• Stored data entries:
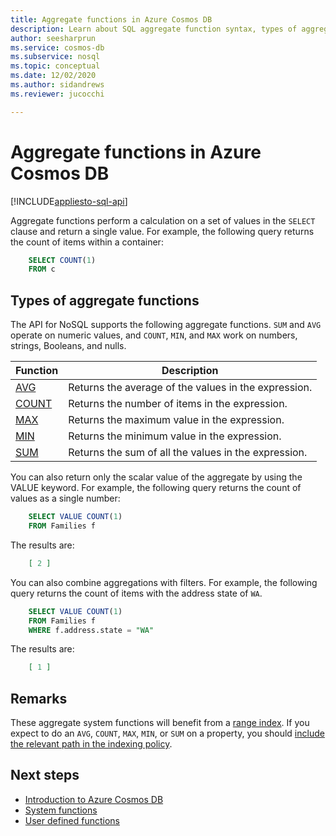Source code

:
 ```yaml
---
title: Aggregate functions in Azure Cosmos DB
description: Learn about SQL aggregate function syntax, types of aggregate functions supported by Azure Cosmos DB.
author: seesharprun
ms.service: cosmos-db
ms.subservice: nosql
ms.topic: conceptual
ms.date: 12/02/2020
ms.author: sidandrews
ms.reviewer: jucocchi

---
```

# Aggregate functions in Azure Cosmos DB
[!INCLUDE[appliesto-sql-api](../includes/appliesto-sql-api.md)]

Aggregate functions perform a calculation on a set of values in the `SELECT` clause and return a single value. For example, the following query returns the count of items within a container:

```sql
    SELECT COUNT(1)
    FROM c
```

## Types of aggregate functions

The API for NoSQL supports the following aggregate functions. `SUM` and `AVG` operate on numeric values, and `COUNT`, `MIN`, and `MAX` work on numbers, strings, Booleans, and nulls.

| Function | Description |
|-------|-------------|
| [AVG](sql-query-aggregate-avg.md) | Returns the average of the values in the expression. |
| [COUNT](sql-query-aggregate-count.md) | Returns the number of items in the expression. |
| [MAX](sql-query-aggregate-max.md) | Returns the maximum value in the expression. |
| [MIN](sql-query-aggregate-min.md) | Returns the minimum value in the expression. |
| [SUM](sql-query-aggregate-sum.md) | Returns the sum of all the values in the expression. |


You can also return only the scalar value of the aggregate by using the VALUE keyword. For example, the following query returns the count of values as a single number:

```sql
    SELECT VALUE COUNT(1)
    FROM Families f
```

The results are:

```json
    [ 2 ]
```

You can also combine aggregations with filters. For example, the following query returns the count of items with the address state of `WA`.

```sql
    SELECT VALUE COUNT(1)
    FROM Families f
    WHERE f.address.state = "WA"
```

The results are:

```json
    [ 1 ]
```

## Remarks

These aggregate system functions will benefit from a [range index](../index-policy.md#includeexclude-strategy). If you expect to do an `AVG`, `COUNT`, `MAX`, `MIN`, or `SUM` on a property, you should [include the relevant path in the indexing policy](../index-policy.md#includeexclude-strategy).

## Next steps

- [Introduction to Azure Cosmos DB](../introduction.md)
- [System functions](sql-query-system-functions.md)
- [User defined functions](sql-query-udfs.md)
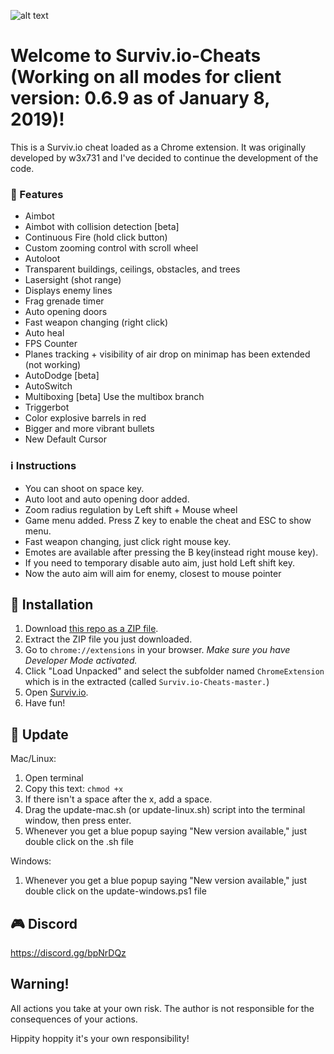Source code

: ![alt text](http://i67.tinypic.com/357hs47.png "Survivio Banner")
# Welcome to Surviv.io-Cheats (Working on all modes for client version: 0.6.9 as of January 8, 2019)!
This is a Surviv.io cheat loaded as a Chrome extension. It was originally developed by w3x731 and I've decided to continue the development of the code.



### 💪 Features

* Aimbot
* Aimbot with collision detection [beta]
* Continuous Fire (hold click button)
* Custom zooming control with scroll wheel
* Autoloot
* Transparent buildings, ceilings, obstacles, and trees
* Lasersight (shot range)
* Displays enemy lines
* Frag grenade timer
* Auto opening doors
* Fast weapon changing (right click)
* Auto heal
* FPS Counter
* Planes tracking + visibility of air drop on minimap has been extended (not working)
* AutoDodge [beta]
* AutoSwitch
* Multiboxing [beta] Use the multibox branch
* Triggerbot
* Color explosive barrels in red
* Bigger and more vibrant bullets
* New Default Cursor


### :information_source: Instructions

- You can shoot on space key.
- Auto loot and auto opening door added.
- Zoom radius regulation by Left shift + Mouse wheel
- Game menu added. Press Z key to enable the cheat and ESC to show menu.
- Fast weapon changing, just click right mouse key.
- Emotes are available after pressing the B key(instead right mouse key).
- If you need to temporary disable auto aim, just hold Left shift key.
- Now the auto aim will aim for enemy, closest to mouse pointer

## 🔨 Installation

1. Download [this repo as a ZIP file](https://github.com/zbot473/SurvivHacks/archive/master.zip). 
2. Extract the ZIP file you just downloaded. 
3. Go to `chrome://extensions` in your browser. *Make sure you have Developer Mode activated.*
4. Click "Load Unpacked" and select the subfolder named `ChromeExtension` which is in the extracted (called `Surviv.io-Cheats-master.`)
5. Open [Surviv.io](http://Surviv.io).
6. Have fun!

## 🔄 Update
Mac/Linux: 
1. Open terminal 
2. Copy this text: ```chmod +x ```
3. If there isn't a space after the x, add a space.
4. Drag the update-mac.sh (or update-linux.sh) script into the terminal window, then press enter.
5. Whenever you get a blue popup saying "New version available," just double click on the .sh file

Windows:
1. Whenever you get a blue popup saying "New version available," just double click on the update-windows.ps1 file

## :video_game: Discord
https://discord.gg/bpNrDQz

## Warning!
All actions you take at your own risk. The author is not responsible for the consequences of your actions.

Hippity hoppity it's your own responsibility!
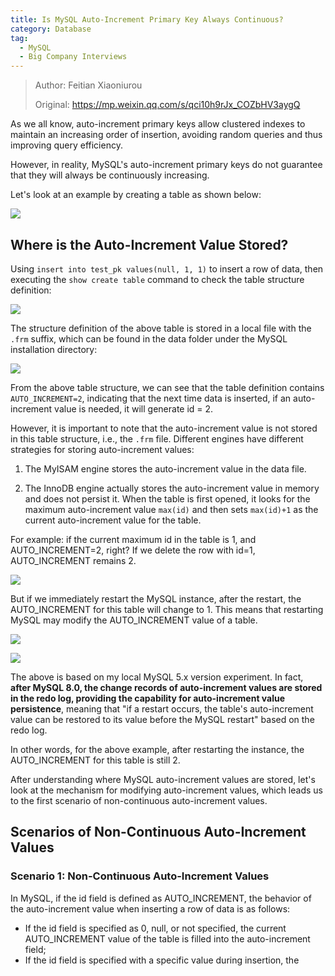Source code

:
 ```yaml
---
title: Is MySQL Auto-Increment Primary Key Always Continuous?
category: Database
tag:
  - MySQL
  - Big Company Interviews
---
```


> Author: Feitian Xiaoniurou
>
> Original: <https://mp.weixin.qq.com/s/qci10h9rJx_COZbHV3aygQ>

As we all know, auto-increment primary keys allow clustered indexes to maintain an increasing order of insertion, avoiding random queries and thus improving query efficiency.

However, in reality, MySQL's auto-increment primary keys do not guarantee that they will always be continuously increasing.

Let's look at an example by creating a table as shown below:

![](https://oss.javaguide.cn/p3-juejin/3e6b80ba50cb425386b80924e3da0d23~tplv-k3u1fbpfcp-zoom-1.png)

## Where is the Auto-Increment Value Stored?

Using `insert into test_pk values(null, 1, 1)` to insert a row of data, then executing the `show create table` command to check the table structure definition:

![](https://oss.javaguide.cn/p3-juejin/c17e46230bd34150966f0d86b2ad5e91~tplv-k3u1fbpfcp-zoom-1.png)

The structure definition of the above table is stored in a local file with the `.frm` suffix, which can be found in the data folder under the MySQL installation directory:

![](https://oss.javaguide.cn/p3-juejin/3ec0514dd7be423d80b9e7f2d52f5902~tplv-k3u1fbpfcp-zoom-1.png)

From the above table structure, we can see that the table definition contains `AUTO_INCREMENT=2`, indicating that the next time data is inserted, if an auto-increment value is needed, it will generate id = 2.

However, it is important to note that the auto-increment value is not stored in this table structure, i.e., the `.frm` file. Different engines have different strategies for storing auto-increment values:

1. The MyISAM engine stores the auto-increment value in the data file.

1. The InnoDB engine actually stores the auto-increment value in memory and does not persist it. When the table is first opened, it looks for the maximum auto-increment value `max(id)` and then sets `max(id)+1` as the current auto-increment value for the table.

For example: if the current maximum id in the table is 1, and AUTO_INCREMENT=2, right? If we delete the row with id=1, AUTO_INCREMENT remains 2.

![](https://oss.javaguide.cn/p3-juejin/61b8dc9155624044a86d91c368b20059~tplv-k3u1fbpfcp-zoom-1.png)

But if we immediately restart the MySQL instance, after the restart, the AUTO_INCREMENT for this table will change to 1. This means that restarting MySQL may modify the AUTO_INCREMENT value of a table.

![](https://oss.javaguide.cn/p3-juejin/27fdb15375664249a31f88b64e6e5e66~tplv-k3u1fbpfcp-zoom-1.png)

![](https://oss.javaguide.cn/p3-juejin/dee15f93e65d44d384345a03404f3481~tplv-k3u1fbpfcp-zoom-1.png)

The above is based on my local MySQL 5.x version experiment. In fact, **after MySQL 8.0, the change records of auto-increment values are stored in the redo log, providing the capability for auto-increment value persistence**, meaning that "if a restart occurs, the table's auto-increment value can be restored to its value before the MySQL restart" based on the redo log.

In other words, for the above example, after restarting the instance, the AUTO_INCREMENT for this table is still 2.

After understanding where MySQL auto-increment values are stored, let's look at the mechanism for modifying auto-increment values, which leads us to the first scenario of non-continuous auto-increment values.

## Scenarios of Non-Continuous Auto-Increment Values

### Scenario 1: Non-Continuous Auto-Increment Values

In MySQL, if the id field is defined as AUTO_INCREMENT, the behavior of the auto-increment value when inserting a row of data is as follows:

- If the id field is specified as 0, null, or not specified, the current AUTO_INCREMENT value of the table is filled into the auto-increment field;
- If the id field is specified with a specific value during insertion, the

• PROBLEM DESCRIPTION:
Copy every line of the records above that holds the word "Left".

• SOLUTION FOR THIS PROBLEM:
- Zoom radius regulation by Left shift + Mouse wheel
- If you need to temporary disable auto aim, just hold Left shift key.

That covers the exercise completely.